We have been experiencing the "terrible two's" in the worst way over the last couple of months. Mason and Katie can't seem to look at each other without squalling. Mason does his fair share of instigating; but the emotional and over-the-top mess is Katie. We have tried spankings, time-outs, talking-to's, ignoring, and instructing in kindness. Nothing is working. I used to be able to talk to her and calm her down. Now she screams over the top of me, tries to hit or kick me, tells me "NO!", argues with me why she can't be sweet, slams her door if she gets sent to her room (or if she sends herself). Just a general all-around mess; and it has been only escalating for weeks now. I'm at the end of my rope.
Then a wise friend of mine shared something on Facebook about the minutes in a child's day that count the most.
Clearly this advice also presses the importance of physical contact with our children, and I am definitely lacking in that area, as well.
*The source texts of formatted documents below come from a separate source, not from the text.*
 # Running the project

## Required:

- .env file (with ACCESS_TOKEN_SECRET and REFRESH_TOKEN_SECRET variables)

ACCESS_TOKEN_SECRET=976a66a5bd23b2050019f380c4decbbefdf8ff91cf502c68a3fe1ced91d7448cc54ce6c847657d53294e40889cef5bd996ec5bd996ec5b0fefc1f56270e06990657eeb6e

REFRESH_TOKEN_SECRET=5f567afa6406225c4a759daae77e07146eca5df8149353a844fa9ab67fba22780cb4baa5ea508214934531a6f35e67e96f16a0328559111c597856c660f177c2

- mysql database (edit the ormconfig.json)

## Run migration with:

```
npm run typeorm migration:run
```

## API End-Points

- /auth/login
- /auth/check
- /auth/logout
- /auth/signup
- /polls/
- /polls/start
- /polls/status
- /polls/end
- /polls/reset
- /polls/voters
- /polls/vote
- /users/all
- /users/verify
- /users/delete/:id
Baby steps.
My kids are not yet school-age; but it struck me that I could still practice the "first 3 minutes" rule. As a simple experiment (I was at the end of my rope, remember?) I promised myself that the next morning (Friday), no matter what I was in the middle of, when Katie woke up I would purposely stop what I was doing, grab a book (or several) and sit and read with her immediately. Reading is her favorite thing to do with any adult.
Katie doesn't really wake up in the morning at a consistent time anymore. I try to get the most important and non-baby-friendly chores done before the kids require my attention; but it rarely goes as planned. So, I end up pausing briefly to rush her through the motions of getting dressed and getting strapped down for breakfast in the mornings, complete with the entertainment of tv, so I can get back to my agenda.
Friday morning, I was in the middle of cleaning my bathroom when she woke up at 6am. Ugh. However, I remembered my promise/experiment and immediately washed my hands, hung up my apron, and snagged a book from the living room shelf. It was warmer that morning, so we went to the back porch swing and watched the dawn break. We read our story and talked about the colors as the sky changed and we welcomed the morning together.
WHAT A DIFFERENCE IT MADE. I got 0 lip from her for the rest of the entire day! There were maybe two or three tiffs between her and Mason all day! And none of them escalated anywhere close to the level they had been for the last several weeks!!
I've tried this "method" twice more since then (Saturday morning and this morning) and it has had an amazing impact on our relationship as well as her relationship with everybody around her!
New topic: Skye has been beating up Joey. I mean to a pulp. He looks awful. She won't even let him eat. She even backed him into a corner and was so terrifying that my poor blind horse fought his way through the fence and out into the street last week. A neighbor, a guy from the fire department, and my father in law were trying to get my attention around 6:45am last Monday morning for this reason. sigh. I've reached my limit with the mare, too, and quickly posted her for sale.
I already wrote about how I put her on the lunge line and sent her around until the attitude was worked out of her system because she went after Joey pretty good while I was out there last week. She was like a brand new horse and they stayed best friends through the next day.
But just to be sure, I tried it again the next afternoon. She gave me a little lip, but nothing like the day before; and Joey had a new friend for another 24 hours.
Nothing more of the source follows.